**Problem description**
For the data below, restate word for word only the lines from the line containing "Azure 資源舊版 (傳統)" through the line containing "Application Insights 舊版", both ends included.

**Information given**
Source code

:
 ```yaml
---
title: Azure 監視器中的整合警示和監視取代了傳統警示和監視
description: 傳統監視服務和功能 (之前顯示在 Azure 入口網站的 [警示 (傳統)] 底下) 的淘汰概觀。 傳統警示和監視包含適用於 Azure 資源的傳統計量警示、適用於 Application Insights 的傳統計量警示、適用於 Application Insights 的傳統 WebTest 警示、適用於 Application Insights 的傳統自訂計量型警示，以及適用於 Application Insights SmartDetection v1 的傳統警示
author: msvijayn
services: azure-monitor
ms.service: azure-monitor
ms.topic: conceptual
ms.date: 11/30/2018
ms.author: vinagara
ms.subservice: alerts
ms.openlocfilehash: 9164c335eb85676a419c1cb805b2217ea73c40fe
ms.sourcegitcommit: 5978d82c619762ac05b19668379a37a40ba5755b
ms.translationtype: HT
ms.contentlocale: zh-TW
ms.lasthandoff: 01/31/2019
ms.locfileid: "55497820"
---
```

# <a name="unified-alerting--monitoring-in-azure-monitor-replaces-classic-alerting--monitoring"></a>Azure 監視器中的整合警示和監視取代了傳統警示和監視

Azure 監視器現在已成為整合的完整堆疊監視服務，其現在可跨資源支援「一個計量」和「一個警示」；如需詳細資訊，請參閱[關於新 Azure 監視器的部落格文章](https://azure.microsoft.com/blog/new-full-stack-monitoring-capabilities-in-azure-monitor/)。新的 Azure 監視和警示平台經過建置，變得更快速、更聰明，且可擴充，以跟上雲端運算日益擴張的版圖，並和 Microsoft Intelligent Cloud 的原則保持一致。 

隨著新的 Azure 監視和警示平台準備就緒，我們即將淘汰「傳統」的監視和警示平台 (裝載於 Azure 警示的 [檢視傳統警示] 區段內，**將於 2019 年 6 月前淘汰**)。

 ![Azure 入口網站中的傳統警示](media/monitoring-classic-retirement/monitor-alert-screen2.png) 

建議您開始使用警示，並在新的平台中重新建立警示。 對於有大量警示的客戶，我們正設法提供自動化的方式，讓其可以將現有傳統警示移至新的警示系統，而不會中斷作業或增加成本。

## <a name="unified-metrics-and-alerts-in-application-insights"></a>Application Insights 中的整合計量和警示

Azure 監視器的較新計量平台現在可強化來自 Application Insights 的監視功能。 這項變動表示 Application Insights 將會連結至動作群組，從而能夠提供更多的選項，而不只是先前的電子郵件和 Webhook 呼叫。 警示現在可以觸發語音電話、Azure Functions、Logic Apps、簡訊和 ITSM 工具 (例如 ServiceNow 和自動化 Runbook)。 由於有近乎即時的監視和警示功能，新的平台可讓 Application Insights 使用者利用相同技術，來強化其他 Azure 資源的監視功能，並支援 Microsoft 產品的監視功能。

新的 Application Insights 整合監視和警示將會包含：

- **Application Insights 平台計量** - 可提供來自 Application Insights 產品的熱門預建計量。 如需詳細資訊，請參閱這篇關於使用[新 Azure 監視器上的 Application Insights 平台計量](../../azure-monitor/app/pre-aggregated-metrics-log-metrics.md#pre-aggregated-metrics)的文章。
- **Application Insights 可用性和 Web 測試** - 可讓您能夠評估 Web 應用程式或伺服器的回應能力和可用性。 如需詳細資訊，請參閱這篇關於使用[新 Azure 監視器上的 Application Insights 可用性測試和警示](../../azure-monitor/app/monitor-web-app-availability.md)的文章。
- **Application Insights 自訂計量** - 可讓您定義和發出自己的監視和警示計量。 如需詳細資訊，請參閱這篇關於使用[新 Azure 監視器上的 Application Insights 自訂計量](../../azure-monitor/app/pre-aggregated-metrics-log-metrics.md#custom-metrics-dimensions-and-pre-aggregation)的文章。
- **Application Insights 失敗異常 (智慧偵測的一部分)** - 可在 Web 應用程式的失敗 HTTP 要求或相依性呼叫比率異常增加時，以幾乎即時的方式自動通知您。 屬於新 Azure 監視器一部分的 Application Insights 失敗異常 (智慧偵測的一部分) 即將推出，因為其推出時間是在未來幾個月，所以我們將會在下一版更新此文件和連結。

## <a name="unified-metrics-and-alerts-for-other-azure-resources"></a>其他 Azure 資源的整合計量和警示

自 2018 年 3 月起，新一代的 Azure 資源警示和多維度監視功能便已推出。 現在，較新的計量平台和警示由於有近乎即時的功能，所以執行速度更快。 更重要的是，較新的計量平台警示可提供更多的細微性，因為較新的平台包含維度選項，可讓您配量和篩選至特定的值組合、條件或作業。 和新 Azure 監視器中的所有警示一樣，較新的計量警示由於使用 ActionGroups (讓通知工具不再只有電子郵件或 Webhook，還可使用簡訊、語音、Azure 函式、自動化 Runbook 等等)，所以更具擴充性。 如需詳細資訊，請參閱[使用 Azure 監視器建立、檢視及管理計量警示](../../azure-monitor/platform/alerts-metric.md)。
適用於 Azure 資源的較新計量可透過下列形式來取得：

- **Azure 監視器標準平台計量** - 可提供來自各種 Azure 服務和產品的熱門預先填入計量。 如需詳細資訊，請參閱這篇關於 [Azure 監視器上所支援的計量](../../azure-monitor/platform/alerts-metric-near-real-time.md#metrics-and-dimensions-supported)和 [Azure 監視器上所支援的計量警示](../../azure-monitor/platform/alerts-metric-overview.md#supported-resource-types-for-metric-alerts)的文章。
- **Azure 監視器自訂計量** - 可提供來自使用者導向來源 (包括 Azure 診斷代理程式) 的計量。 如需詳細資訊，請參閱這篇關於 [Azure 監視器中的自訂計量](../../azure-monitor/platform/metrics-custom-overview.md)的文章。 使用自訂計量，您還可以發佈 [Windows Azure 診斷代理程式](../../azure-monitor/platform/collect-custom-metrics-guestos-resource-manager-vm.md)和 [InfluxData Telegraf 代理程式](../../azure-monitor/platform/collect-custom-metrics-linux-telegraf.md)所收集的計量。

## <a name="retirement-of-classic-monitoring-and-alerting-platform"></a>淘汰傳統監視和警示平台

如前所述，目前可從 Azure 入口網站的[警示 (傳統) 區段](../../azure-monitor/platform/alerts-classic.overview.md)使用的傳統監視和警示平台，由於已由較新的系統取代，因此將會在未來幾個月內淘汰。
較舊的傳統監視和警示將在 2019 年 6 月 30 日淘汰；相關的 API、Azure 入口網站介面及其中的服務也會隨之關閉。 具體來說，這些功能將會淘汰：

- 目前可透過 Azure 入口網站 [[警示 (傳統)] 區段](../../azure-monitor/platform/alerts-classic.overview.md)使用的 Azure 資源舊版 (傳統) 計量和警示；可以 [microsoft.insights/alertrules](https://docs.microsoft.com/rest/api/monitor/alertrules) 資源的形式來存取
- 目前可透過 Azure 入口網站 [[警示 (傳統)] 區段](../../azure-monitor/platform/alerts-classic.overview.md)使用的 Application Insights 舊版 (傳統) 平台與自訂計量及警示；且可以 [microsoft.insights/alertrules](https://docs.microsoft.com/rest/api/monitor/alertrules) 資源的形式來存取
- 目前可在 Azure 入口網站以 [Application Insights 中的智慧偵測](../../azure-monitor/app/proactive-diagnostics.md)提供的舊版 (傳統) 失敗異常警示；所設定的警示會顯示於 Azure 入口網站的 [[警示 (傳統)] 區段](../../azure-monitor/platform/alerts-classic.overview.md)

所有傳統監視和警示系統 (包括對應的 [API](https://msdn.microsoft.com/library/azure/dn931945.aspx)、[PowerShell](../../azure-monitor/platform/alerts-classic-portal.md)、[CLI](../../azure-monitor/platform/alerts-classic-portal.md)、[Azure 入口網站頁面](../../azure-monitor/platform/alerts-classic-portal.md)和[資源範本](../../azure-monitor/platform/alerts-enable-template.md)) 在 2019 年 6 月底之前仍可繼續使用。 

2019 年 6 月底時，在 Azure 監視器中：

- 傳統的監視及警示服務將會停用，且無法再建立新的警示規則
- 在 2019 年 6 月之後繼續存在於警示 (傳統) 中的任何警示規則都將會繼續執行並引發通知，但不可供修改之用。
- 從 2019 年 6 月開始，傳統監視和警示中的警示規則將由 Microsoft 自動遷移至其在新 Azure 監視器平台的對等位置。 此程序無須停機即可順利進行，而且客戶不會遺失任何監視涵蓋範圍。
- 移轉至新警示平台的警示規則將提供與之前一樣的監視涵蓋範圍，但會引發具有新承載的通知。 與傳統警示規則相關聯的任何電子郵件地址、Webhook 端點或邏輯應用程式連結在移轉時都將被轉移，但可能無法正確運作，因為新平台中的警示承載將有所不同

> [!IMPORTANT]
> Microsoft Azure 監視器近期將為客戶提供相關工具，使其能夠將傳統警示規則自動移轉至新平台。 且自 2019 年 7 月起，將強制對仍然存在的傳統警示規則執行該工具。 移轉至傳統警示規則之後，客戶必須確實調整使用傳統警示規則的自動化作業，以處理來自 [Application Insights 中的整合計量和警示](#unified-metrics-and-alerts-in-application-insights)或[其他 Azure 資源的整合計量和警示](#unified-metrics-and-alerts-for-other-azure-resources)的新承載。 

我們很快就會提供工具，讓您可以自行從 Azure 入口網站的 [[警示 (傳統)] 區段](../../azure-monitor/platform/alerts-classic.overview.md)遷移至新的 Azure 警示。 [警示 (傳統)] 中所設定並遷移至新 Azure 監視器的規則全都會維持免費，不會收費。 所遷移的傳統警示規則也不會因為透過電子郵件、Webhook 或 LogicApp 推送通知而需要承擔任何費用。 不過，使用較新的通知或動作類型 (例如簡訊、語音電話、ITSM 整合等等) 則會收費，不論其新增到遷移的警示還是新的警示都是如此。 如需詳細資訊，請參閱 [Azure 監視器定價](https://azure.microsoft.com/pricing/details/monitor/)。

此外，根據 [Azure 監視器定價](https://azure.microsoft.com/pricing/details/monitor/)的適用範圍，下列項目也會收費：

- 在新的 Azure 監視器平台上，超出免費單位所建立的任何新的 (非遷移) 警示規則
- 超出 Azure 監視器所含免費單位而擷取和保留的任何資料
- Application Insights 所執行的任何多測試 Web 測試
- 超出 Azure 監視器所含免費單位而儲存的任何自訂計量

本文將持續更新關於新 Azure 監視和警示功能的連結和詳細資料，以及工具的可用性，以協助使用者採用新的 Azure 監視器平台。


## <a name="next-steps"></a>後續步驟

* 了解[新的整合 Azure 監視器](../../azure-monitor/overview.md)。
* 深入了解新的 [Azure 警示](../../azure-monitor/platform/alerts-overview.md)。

**Written solution**
- 目前可透過 Azure 入口網站 [[警示 (傳統)] 區段](../../azure-monitor/platform/alerts-classic.overview.md)使用的 Azure 資源舊版 (傳統) 計量和警示；可以 [microsoft.insights/alertrules](https://docs.microsoft.com/rest/api/monitor/alertrules) 資源的形式來存取
- 目前可透過 Azure 入口網站 [[警示 (傳統)] 區段](../../azure-monitor/platform/alerts-classic.overview.md)使用的 Application Insights 舊版 (傳統) 平台與自訂計量及警示；且可以 [microsoft.insights/alertrules](https://docs.microsoft.com/rest/api/monitor/alertrules) 資源的形式來存取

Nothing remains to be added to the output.